» **PROBLEM**
Across the entries below, how many lines have the string "accounting" in them? Reply with only the number.

Data items

----------------------------------------

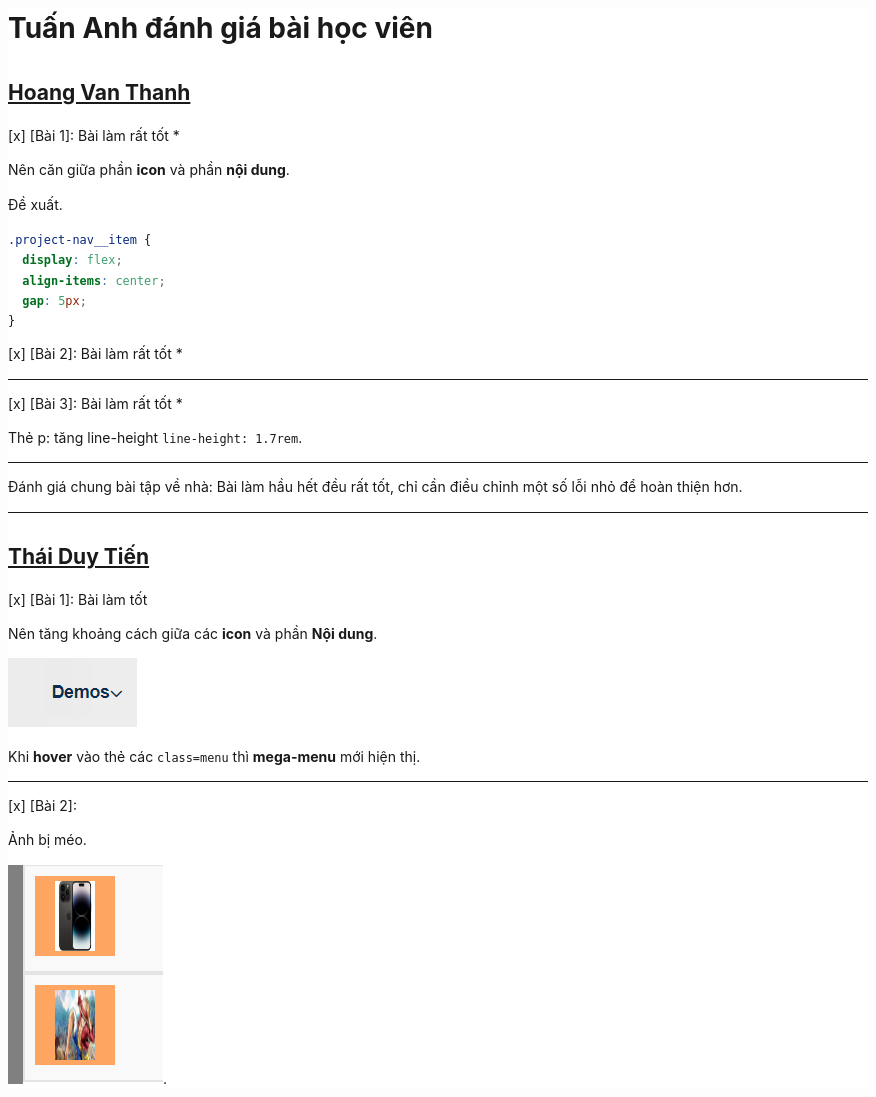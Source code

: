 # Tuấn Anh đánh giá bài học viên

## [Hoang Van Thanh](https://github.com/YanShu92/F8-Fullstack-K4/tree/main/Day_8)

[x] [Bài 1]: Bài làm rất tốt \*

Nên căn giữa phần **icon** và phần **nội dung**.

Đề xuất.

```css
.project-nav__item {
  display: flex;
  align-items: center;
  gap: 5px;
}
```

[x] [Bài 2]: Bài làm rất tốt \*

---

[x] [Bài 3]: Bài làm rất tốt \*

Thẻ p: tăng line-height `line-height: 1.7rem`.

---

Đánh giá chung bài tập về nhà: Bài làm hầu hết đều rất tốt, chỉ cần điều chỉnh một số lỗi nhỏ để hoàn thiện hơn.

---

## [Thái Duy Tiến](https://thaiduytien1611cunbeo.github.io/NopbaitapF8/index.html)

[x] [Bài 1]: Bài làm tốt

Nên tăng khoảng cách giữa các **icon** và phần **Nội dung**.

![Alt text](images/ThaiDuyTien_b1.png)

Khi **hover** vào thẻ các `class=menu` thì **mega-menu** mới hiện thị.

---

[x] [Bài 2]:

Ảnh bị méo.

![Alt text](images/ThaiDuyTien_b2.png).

----------------------------------------

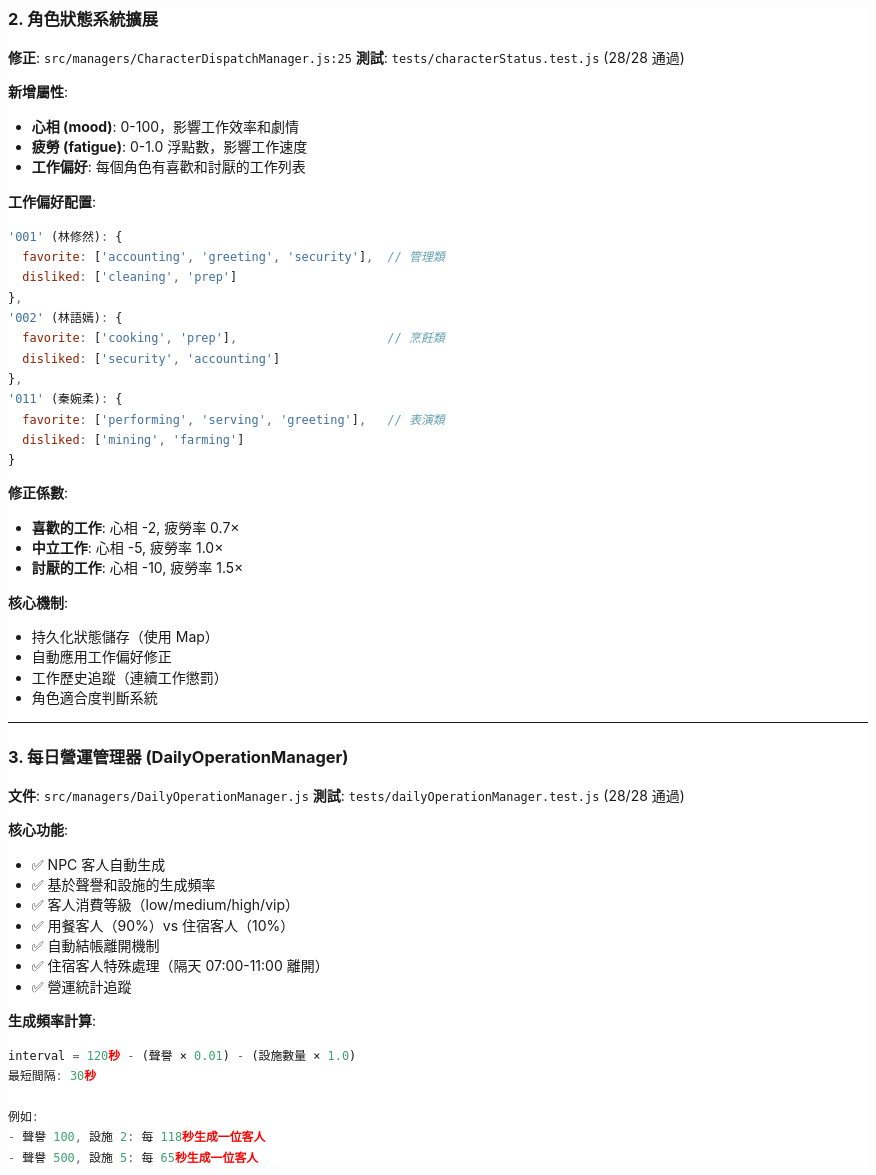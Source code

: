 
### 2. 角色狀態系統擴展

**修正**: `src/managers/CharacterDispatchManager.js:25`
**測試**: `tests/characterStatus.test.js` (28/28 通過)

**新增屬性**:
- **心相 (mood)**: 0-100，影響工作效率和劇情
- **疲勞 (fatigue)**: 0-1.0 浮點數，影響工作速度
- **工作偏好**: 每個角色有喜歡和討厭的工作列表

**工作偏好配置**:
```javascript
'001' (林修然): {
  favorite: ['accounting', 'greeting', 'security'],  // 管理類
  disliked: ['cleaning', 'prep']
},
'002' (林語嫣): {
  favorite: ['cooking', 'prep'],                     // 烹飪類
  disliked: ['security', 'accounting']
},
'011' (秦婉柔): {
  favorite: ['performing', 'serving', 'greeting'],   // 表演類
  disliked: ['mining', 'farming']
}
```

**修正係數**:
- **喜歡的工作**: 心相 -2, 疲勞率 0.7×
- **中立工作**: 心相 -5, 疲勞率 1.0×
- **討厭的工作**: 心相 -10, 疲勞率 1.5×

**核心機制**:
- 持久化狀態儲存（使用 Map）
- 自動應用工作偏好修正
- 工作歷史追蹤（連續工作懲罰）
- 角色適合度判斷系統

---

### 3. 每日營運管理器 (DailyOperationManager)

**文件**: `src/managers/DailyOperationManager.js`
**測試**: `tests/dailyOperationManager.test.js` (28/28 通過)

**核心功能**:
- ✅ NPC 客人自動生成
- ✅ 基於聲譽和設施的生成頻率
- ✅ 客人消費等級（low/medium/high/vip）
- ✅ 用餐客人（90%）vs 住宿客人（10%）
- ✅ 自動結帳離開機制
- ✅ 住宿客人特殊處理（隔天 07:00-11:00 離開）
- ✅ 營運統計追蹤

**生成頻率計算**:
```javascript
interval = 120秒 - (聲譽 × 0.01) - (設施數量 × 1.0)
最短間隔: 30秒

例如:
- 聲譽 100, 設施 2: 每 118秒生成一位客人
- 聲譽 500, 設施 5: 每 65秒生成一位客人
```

----------------------------------------

» **OUTPUT FOR THIS EXERCISE**
2